++++ EXCERPTED RECORDS ++++

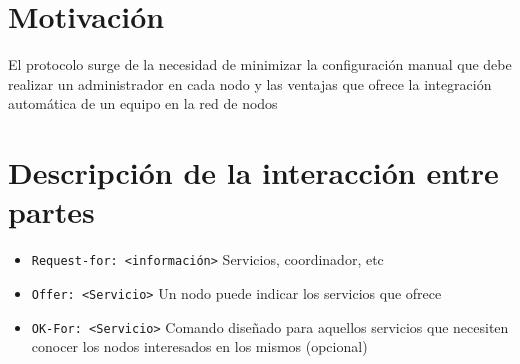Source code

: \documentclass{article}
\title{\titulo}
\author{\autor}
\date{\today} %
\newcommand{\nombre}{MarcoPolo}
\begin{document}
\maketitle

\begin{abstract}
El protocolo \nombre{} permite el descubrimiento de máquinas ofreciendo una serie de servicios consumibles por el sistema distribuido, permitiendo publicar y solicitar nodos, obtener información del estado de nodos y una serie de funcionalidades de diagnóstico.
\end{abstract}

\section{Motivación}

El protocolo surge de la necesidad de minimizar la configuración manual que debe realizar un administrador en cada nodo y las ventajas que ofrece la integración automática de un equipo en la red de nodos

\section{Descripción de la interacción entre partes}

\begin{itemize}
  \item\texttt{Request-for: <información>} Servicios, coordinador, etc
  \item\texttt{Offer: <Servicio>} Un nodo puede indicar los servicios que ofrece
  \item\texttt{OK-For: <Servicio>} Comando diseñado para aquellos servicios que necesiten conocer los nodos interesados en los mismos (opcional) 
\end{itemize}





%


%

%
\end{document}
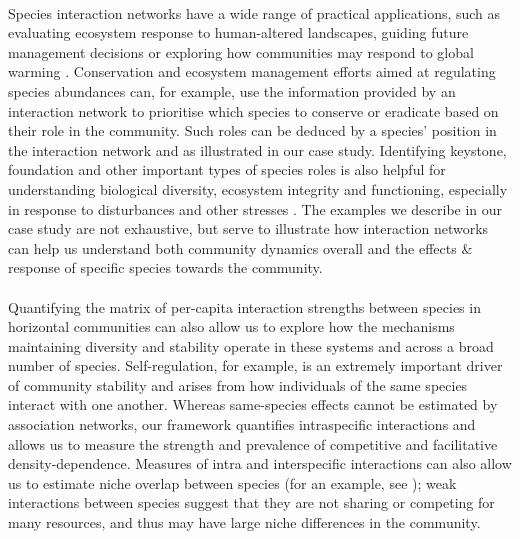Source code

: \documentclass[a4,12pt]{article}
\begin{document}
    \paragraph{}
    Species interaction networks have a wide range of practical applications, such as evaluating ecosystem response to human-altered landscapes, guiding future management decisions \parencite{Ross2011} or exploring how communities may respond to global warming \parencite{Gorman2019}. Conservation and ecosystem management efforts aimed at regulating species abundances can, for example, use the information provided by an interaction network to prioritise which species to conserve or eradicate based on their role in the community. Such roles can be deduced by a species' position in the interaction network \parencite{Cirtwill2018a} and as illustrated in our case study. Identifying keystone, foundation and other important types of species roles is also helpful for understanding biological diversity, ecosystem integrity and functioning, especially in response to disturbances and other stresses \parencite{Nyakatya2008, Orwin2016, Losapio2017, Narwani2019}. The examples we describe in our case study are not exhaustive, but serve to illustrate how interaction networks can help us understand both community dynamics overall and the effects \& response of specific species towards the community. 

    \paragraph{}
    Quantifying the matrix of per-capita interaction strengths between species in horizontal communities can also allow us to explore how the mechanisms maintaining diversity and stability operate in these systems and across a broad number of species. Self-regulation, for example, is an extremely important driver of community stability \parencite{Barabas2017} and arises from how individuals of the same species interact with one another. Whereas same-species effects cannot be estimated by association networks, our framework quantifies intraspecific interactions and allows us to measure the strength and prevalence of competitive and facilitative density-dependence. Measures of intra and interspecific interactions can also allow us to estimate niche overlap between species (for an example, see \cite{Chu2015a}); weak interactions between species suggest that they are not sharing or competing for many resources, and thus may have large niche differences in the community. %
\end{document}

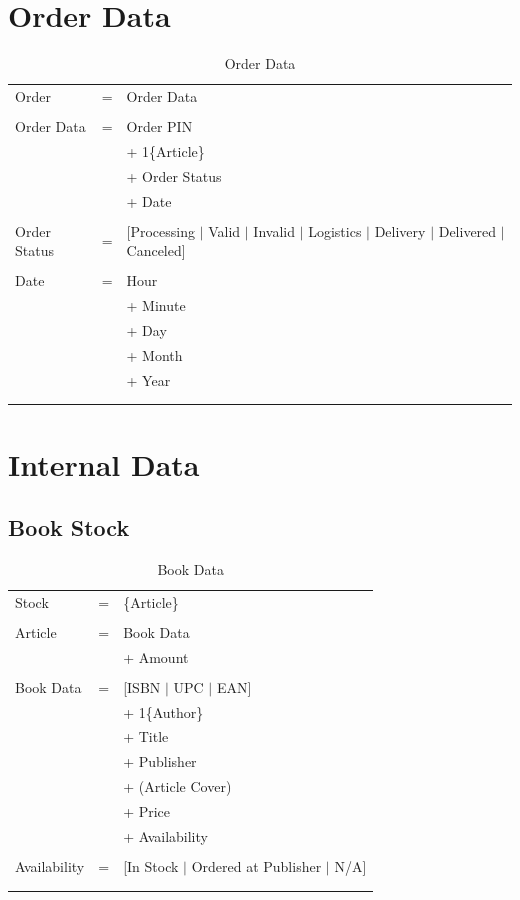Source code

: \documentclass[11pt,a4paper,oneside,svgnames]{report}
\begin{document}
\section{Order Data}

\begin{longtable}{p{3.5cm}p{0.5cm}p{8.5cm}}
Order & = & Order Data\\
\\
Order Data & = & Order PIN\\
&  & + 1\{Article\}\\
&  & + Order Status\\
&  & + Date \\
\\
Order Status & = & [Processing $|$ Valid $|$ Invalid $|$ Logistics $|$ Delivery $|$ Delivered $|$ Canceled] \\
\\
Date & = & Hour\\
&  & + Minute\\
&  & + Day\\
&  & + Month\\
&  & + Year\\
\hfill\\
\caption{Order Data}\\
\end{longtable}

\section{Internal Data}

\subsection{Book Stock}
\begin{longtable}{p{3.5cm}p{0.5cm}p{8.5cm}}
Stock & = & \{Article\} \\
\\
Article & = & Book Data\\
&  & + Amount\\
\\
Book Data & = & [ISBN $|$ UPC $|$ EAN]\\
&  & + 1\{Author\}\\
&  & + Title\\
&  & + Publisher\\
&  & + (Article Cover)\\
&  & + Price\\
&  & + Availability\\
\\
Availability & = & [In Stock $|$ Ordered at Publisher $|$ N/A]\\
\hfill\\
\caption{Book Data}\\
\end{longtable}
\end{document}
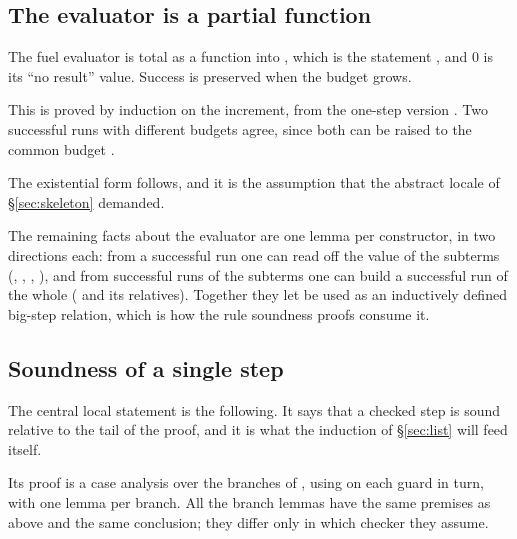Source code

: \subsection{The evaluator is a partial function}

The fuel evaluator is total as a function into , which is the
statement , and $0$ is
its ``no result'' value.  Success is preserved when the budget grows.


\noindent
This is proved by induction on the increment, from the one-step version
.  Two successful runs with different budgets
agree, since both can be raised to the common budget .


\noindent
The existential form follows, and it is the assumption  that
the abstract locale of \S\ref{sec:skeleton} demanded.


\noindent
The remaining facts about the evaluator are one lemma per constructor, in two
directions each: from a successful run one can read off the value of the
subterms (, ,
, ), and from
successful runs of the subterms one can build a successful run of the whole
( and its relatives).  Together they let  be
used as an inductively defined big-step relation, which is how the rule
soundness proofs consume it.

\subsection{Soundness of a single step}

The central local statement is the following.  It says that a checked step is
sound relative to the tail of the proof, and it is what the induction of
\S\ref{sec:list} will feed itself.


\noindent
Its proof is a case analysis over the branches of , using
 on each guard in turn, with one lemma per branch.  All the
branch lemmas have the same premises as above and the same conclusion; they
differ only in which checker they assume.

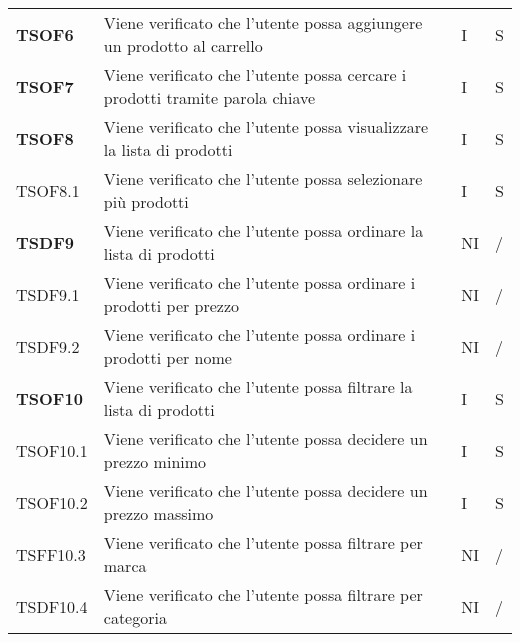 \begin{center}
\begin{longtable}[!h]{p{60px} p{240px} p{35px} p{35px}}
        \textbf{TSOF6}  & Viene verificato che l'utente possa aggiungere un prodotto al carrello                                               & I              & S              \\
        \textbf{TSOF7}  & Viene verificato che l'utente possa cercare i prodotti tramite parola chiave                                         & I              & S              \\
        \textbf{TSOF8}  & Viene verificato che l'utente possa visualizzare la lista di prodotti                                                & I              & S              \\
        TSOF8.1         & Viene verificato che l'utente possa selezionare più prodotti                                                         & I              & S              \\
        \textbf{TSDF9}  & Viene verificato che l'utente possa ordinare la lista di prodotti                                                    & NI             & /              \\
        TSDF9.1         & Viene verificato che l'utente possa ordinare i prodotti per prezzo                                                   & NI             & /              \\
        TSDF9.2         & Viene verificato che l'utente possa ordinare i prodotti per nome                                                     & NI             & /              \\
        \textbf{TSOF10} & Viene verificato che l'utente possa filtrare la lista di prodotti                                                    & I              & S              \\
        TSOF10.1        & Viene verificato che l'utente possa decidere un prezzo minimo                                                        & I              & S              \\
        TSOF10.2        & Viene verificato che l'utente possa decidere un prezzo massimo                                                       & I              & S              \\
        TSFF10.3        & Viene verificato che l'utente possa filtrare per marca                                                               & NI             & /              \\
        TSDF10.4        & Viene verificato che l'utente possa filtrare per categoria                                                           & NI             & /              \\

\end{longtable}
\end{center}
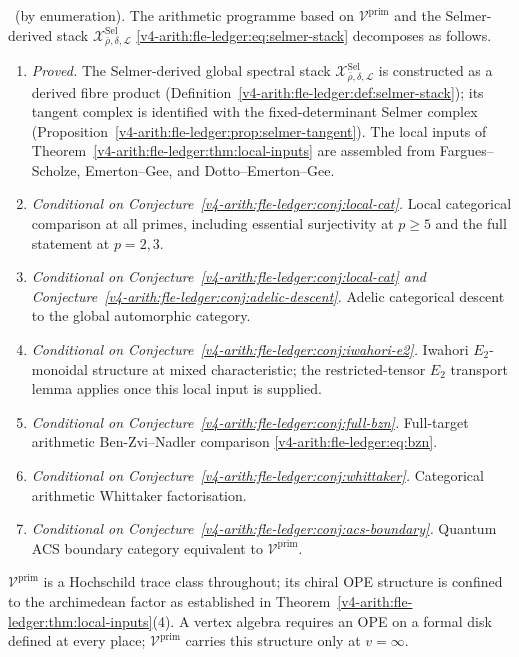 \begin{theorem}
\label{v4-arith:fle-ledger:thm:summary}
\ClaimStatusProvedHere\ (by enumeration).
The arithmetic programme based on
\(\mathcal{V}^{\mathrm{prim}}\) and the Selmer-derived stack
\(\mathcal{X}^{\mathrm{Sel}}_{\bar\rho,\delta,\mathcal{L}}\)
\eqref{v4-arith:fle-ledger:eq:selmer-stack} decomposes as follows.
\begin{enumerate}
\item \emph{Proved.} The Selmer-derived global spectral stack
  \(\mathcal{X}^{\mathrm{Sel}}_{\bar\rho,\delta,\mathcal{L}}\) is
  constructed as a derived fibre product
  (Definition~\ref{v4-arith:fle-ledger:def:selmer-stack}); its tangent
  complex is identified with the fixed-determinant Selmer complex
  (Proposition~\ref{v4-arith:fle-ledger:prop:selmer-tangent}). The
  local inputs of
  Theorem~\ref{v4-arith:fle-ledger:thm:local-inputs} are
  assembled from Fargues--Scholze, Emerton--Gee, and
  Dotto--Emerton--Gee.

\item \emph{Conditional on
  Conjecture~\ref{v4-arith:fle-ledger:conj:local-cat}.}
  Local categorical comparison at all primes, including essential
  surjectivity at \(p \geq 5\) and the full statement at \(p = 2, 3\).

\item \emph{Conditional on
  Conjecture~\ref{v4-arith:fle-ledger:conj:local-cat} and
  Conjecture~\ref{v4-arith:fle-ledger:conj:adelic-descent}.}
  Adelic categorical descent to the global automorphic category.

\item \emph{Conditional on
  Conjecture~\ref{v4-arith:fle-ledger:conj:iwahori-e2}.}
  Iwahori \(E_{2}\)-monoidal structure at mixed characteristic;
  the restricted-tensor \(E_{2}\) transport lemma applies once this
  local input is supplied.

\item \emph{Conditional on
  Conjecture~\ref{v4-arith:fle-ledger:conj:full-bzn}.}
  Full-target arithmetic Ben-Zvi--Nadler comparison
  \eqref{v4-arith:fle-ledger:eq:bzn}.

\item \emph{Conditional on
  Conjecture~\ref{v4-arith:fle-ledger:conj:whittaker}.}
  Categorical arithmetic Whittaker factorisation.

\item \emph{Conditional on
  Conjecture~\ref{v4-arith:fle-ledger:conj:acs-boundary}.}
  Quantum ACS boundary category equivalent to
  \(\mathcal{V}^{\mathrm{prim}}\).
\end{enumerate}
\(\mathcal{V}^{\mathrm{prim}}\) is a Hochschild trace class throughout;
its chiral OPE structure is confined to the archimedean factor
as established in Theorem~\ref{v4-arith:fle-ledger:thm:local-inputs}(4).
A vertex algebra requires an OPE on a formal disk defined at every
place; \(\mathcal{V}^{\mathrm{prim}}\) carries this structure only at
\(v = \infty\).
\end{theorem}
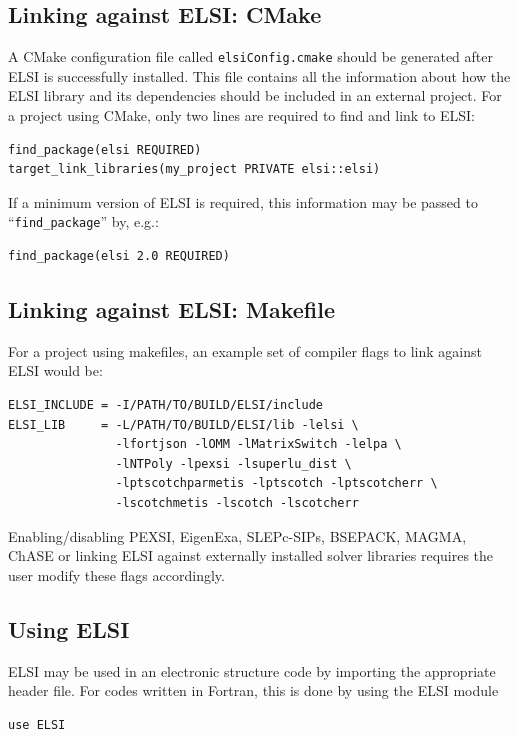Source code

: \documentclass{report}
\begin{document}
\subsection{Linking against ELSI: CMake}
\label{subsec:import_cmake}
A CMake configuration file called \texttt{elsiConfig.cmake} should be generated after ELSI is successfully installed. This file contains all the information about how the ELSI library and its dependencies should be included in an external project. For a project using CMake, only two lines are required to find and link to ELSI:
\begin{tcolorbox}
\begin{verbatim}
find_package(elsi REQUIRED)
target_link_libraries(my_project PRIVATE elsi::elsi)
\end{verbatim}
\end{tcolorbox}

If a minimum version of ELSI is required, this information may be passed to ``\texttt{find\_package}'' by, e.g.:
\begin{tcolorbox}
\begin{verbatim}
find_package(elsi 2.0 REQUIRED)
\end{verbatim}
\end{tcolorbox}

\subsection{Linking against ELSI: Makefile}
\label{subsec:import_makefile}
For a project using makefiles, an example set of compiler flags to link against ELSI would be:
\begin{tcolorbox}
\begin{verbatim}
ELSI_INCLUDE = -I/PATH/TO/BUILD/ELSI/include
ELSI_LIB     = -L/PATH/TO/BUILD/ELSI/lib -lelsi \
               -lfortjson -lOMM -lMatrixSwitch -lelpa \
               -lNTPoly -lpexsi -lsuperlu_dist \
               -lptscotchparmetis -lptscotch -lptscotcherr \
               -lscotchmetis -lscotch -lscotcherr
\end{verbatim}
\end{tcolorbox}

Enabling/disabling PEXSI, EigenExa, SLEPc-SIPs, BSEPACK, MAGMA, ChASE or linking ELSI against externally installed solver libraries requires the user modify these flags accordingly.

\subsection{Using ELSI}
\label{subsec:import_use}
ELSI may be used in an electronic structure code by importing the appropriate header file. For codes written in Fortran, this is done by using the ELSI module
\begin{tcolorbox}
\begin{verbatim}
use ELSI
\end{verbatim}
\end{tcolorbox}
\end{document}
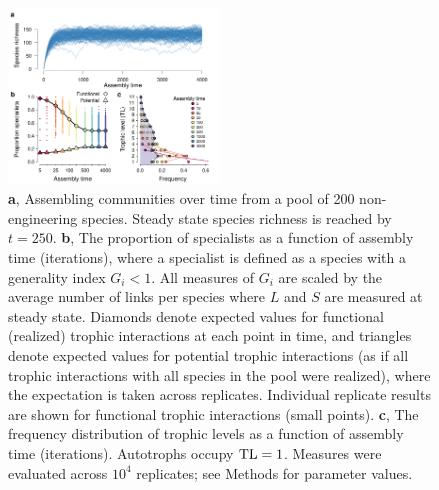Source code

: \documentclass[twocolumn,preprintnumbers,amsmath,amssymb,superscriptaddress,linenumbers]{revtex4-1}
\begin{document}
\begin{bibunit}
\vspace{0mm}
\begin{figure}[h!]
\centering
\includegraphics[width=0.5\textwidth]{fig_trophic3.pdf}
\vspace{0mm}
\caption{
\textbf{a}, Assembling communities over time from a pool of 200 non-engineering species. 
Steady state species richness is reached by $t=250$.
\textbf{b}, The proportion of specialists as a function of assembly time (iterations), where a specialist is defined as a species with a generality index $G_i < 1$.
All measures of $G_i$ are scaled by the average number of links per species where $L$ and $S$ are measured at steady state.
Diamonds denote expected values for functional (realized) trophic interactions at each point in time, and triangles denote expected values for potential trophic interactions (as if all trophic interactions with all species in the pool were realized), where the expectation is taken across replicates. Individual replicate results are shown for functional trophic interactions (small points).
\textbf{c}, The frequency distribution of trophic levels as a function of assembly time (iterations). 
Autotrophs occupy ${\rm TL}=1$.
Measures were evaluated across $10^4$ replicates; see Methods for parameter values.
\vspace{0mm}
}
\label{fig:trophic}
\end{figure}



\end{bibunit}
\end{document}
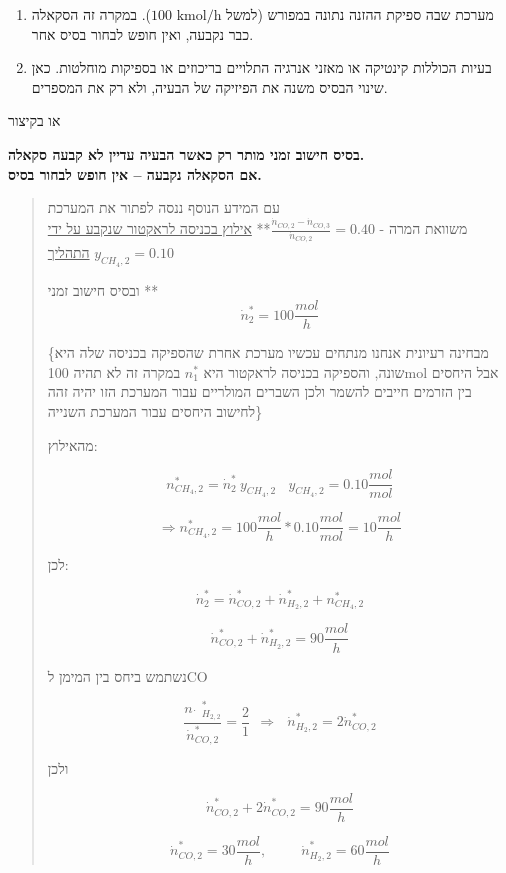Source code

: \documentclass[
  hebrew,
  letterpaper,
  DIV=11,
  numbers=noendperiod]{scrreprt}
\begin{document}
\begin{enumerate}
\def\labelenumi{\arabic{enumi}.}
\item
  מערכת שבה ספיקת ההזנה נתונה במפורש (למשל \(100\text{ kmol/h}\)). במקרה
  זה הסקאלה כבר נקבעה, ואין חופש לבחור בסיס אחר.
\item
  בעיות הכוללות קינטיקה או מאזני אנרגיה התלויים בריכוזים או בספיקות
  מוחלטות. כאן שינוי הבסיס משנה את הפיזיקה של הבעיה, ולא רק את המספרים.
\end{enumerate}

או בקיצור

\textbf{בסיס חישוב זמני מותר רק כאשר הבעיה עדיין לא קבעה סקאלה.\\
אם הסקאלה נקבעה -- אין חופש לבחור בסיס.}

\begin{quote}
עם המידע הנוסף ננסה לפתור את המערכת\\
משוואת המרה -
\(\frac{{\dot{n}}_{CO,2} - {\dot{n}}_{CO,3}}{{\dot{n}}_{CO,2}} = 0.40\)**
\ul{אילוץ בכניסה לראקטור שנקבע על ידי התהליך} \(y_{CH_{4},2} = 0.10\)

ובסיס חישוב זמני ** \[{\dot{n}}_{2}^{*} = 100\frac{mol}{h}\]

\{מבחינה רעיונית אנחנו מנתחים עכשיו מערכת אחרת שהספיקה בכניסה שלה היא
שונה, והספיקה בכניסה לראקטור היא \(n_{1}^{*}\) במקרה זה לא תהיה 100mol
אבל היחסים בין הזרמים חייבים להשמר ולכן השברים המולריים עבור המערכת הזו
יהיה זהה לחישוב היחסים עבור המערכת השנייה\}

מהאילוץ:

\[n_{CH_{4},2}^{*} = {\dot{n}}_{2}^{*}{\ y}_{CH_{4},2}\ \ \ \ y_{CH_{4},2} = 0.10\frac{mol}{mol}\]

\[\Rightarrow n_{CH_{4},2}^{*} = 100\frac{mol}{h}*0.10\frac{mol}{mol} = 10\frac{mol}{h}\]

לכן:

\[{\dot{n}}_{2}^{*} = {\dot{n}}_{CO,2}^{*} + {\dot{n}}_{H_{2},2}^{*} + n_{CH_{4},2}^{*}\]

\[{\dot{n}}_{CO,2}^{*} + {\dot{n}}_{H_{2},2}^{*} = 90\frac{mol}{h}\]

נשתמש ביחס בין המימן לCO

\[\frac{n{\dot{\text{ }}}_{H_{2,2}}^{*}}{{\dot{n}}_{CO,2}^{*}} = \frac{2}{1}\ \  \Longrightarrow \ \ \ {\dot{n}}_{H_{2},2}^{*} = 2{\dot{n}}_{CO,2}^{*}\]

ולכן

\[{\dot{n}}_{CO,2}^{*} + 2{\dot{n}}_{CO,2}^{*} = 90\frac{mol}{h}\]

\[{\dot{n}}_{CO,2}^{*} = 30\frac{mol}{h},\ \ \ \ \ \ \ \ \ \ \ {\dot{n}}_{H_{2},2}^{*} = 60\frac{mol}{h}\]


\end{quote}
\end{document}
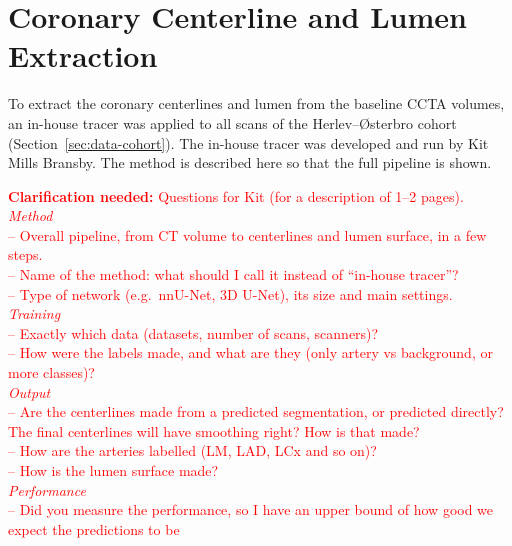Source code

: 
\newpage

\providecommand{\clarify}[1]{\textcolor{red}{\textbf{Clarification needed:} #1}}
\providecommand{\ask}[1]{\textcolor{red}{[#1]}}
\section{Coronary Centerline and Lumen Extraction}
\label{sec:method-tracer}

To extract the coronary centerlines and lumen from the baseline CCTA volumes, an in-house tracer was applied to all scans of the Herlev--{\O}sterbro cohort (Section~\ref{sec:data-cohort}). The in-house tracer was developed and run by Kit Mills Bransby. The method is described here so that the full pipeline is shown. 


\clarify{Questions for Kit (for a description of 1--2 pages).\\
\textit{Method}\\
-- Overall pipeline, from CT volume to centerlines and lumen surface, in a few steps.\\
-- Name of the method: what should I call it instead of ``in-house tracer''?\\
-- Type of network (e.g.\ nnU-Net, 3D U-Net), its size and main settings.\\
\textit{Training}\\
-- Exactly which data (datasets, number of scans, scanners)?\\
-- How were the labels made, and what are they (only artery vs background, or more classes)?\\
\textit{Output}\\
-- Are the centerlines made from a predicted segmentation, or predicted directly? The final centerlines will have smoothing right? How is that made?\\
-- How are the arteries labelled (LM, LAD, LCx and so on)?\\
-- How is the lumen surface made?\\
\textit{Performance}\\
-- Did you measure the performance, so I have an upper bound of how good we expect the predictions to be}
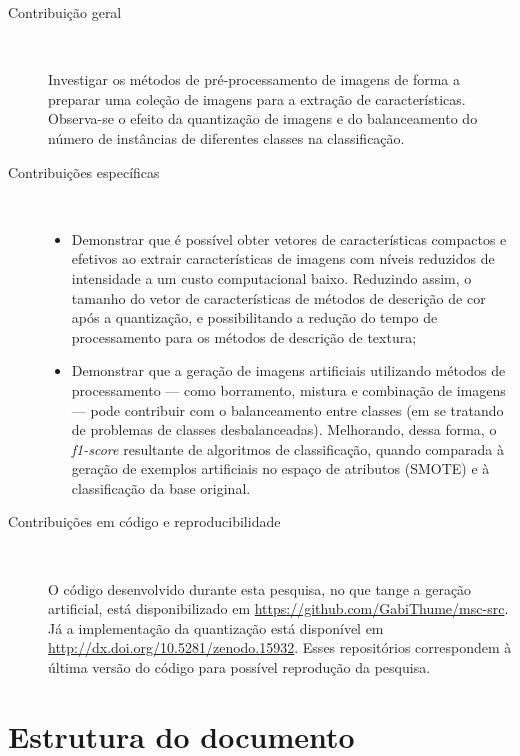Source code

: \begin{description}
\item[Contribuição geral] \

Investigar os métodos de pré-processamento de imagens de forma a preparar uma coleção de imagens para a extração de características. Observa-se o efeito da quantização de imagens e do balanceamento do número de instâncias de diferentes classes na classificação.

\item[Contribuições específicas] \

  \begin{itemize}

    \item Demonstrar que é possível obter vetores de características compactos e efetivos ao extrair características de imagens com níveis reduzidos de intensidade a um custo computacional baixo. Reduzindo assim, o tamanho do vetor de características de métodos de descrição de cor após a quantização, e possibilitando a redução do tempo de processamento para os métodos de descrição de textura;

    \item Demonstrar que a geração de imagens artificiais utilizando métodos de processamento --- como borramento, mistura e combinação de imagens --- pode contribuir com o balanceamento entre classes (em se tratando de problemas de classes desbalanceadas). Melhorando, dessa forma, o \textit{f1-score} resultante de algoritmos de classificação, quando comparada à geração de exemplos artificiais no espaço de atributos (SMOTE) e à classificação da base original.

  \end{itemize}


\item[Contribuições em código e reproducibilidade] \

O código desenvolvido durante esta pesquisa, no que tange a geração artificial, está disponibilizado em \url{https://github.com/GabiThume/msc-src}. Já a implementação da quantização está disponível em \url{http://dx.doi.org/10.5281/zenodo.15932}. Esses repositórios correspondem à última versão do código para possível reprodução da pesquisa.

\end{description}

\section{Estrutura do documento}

++++

WORK ORDER:
Lines holding the string "texttt": find them in the listing above and copy each one.

ANSWER SECTION:
  \item\texttt{Request-for: <información>} Servicios, coordinador, etc
  \item\texttt{Offer: <Servicio>} Un nodo puede indicar los servicios que ofrece
  \item\texttt{OK-For: <Servicio>} Comando diseñado para aquellos servicios que necesiten conocer los nodos interesados en los mismos (opcional) 
A CMake configuration file called \texttt{elsiConfig.cmake} should be generated after ELSI is successfully installed. This file contains all the information about how the ELSI library and its dependencies should be included in an external project. For a project using CMake, only two lines are required to find and link to ELSI:
If a minimum version of ELSI is required, this information may be passed to ``\texttt{find\_package}'' by, e.g.:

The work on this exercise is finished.